Here’s the thing about the latest auto industry bailout pleas: only under extreme duress are General Motors and Chrysler are making changes to their business plans. And only under the guise of getting more cash are they coming up with them.
I don’t want to see large-scale industrial failure any more than the next guy. But these companies do not deserve Federal assistance. They have proven for decades that their businesses are myopic and wholly resistant to change. While the rest of the world’s automakers adapted and excelled, Detroit was relying on focus groups, creating redundant models, ignoring macroeconomic and environmental trends, and overpaying employees.
The net result is companies that need overhauls and closures. Market forces should create the necessary change. Another $14 billion will only continue the status quo, which is akin to giving a drug addict just a bit more of his drugs in the hope he’ll figure out how to get clean if he’s given just a little more time. It won’t work.
GM in particular has busted its model by overdoing just about everything, starting with a proliferation of models. Take a look at model lineups in 1959, during its heyday:
- Chevrolet: 8 including trucks (Bel Air, Biscayne, Impala, Corvette, Kingswood, El Camino, Suburban, Parkwood)
- Pontiac: 3 (Bonneville, Catalina, star Chief)
- Buick: 2 (Electra, Invicta)
- Cadillac: 3 (DeVille, Eldorado, Fleetwood)

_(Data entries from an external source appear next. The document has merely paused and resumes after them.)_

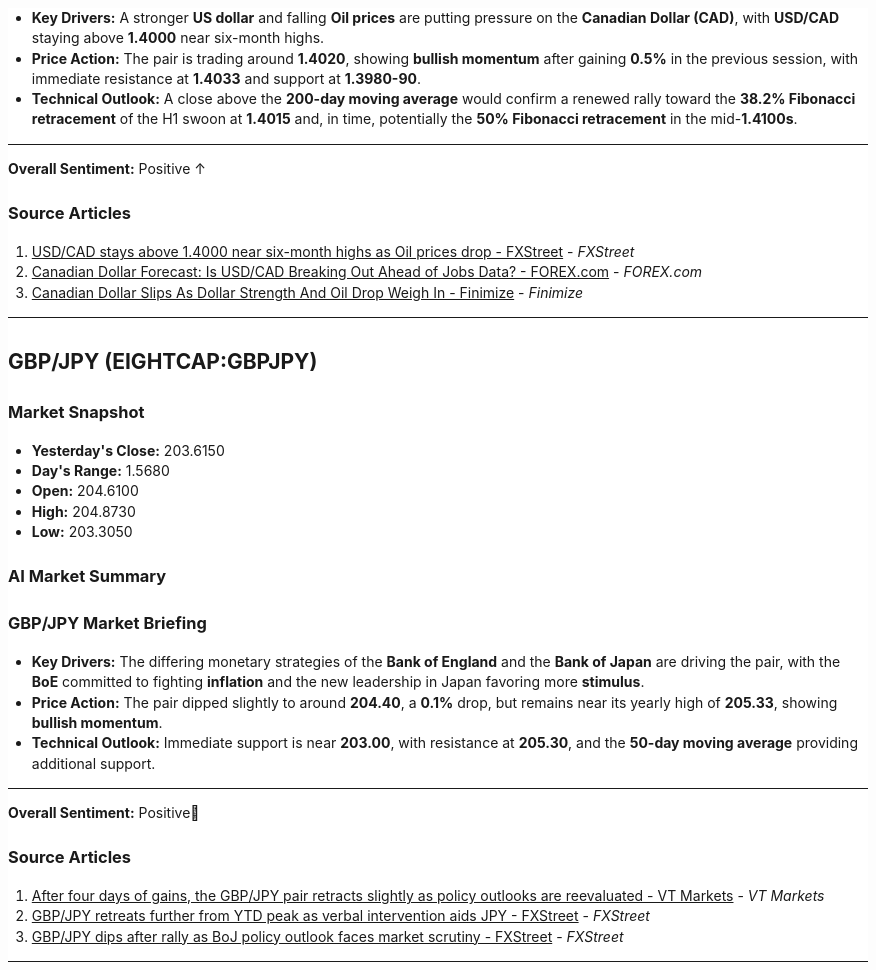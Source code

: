 * **Key Drivers:** A stronger **US dollar** and falling **Oil prices** are putting pressure on the **Canadian Dollar (CAD)**, with **USD/CAD** staying above **1.4000** near six-month highs.
* **Price Action:** The pair is trading around **1.4020**, showing **bullish momentum** after gaining **0.5%** in the previous session, with immediate resistance at **1.4033** and support at **1.3980-90**.
* **Technical Outlook:** A close above the **200-day moving average** would confirm a renewed rally toward the **38.2% Fibonacci retracement** of the H1 swoon at **1.4015** and, in time, potentially the **50% Fibonacci retracement** in the mid-**1.4100s**.

---
**Overall Sentiment:** Positive ↑

### Source Articles
1. [USD/CAD stays above 1.4000 near six-month highs as Oil prices drop - FXStreet](https://www.fxstreet.com/news/usd-cad-stays-above-14000-near-six-month-highs-as-oil-prices-drop-202510100258) - *FXStreet*
2. [Canadian Dollar Forecast: Is USD/CAD Breaking Out Ahead of Jobs Data? - FOREX.com](https://www.forex.com/ie/news-and-analysis/canadian-dollar-forecast-is-usd-cad-breaking-out-ahead-of-jobs-data/) - *FOREX.com*
3. [Canadian Dollar Slips As Dollar Strength And Oil Drop Weigh In - Finimize](https://finimize.com/content/canadian-dollar-slips-as-dollar-strength-and-oil-drop-weigh-in) - *Finimize*

---

## GBP/JPY (EIGHTCAP:GBPJPY)

### Market Snapshot
* **Yesterday's Close:** 203.6150
* **Day's Range:** 1.5680
* **Open:** 204.6100
* **High:** 204.8730
* **Low:** 203.3050

### AI Market Summary
### GBP/JPY Market Briefing

* **Key Drivers:** The differing monetary strategies of the **Bank of England** and the **Bank of Japan** are driving the pair, with the **BoE** committed to fighting **inflation** and the new leadership in Japan favoring more **stimulus**.
* **Price Action:** The pair dipped slightly to around **204.40**, a **0.1%** drop, but remains near its yearly high of **205.33**, showing **bullish momentum**.
* **Technical Outlook:** Immediate support is near **203.00**, with resistance at **205.30**, and the **50-day moving average** providing additional support.

---
**Overall Sentiment:** Positive򠺊

### Source Articles
1. [After four days of gains, the GBP/JPY pair retracts slightly as policy outlooks are reevaluated - VT Markets](https://www.vtmarkets.com/live-updates/after-four-days-of-gains-the-gbp-jpy-pair-retracts-slightly-as-policy-outlooks-are-reevaluated/) - *VT Markets*
2. [GBP/JPY retreats further from YTD peak as verbal intervention aids JPY - FXStreet](https://www.fxstreet.com/news/gbp-jp-retreats-further-from-ytd-peak-as-verbal-intervention-aids-jpy-holds-above-20300-202510100446) - *FXStreet*
3. [GBP/JPY dips after rally as BoJ policy outlook faces market scrutiny - FXStreet](https://www.fxstreet.com/news/gbp-jpy-slips-after-four-day-rally-as-markets-reassess-boj-policy-outlook-202510091301) - *FXStreet*

---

That’s 16 car models in total across their four major brands. Today Chevy has 15 models, Pontiac 7, Cadillac 6 and Buick 3–a total of 31 car lines, nearly twice as many models for less than half the market share. And that’s excluding Saturn and GMC, which heavily rebrand GM platforms for even more product lines. You’d think over the past, say, 15 years GM would realize it’s doing things wrong and try some fresh tactics. None ever came.
So add me to the list of “let ’em fail” naysayers. I’d like to see Detroit’s stalwarts continue to make cars, but only compelling concepts with strong identities that would actually have me consider buying one.
The potential ripple effects are frightening, but more bailout money will only delay the inevitable. Better to swallow hard and work on a Plan B.